Foto 2 – Passeata na “Alameda”. Autor: Paulo Soares. 
Blog: Como você responderia às informações e análises da situação chilena que interpreta que o processo no Chile não possui lideranças? Se possui quais são as instituições e lideranças desse processo?
Paulo Soares: Eu diria que existem centenas de lideranças, inúmeras organizações de base, coletivos, movimentos sociais, que estão na “liderança” dos movimentos, entretanto não há uma personalidade, que dê cara ao movimento. Nas mobilizações estudantis de 2011 se destacou a liderança de Camila Vallejo, estudante de Geografia da Universidad de Chile e líder da federação dos estudantes daquela universidade. Hoje Camila é uma atuante deputada federal pelo PC Chileno, ela tem se pronunciado sobre os acontecimentos, mas não tem nenhum papel de liderança, que por sinal não passa pelos tradicionais partidos da esquerda chilena (PS e PC) e até mesmo da Frente Ampla, um novo agrupamento de partidos e movimentos de esquerda. Movimentos integrantes desta última participam das manifestações, mas não tem o protagonismo e a liderança dos movimentos que é bastante difusa, configurada por um conjunto de organizações, movimentos e centrais sindicais. A plataforma Unidad Social, reúne grande parte destes movimentos e tem assumido o papel mais coordenador em algumas convocatórias e no chamado à discussões de base.

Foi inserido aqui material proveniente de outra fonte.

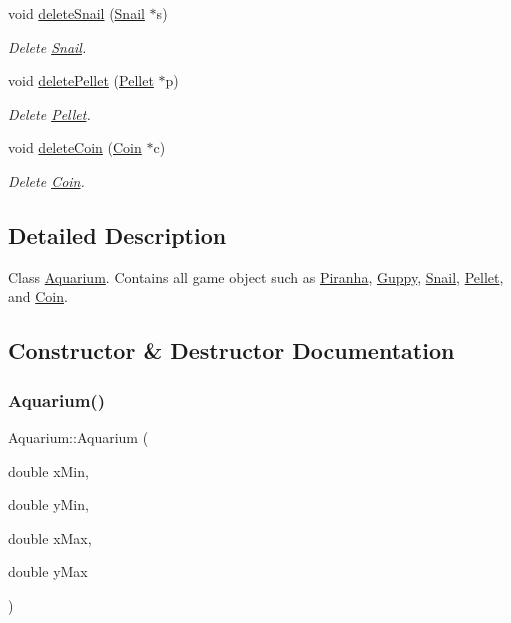 \begin{DoxyCompactItemize}
void \mbox{\hyperlink{class_aquarium_a08048866266aabb12b8cc82bac042c18}{delete\+Snail}} (\mbox{\hyperlink{class_snail}{Snail}} $\ast$s)
\begin{DoxyCompactList}\small\item\em Delete \mbox{\hyperlink{class_snail}{Snail}}. \end{DoxyCompactList}\item 
void \mbox{\hyperlink{class_aquarium_a61329fb56bcb5af2e06fc62568456f1b}{delete\+Pellet}} (\mbox{\hyperlink{class_pellet}{Pellet}} $\ast$p)
\begin{DoxyCompactList}\small\item\em Delete \mbox{\hyperlink{class_pellet}{Pellet}}. \end{DoxyCompactList}\item 
void \mbox{\hyperlink{class_aquarium_a187e59dd6efd62b577e97b8e00237c77}{delete\+Coin}} (\mbox{\hyperlink{class_coin}{Coin}} $\ast$c)
\begin{DoxyCompactList}\small\item\em Delete \mbox{\hyperlink{class_coin}{Coin}}. \end{DoxyCompactList}\end{DoxyCompactItemize}


\subsection{Detailed Description}
Class \mbox{\hyperlink{class_aquarium}{Aquarium}}. Contains all game object such as \mbox{\hyperlink{class_piranha}{Piranha}}, \mbox{\hyperlink{class_guppy}{Guppy}}, \mbox{\hyperlink{class_snail}{Snail}}, \mbox{\hyperlink{class_pellet}{Pellet}}, and \mbox{\hyperlink{class_coin}{Coin}}. 

\subsection{Constructor \& Destructor Documentation}
\mbox{\label{class_aquarium_abd216182838b8edad8626a580e6e99e1}} 
\subsubsection{\texorpdfstring{Aquarium()}{Aquarium()}}
{\footnotesize\ttfamily Aquarium\+::\+Aquarium (\begin{DoxyParamCaption}\item[{double}]{x\+Min,  }\item[{double}]{y\+Min,  }\item[{double}]{x\+Max,  }\item[{double}]{y\+Max }\end{DoxyParamCaption})}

Blog: De forma, os primeiros dias do movimento popular no Chile, lembram processos similares à primavera árabe e o 2013 no Brasil. Em que essa reação popular chilena pode ter relação com um ou outro?
Paulo Soares: Lembram em três aspectos importantes a meu ver: primeiro no “estopim” que se deu pela elevação da tarifa do transporte. Que é um tema que afeta a grande maioria da população, ainda mais em uma metrópole de 7 milhões de habitantes. Ainda tem o agravante de que o metrô santiaguino, nos horários de pico é mais caro, o que onera ainda mais o trabalhador que se desloca para sua jornada. Segundo pela difusão pelo território. Iniciadas em Santiago, logo foram se espalhando por todo o país, além de irem agregando reivindicações, primeiro o transporte, logo as tarifas de luz e água, as pensões, os pedágios nas estradas, e culminando por uma assembleia nacional constituinte. Terceiro pela crítica ao establishment político e no rechaço aos partidos políticos, vistos como componentes do sistema, mesmo os da oposição.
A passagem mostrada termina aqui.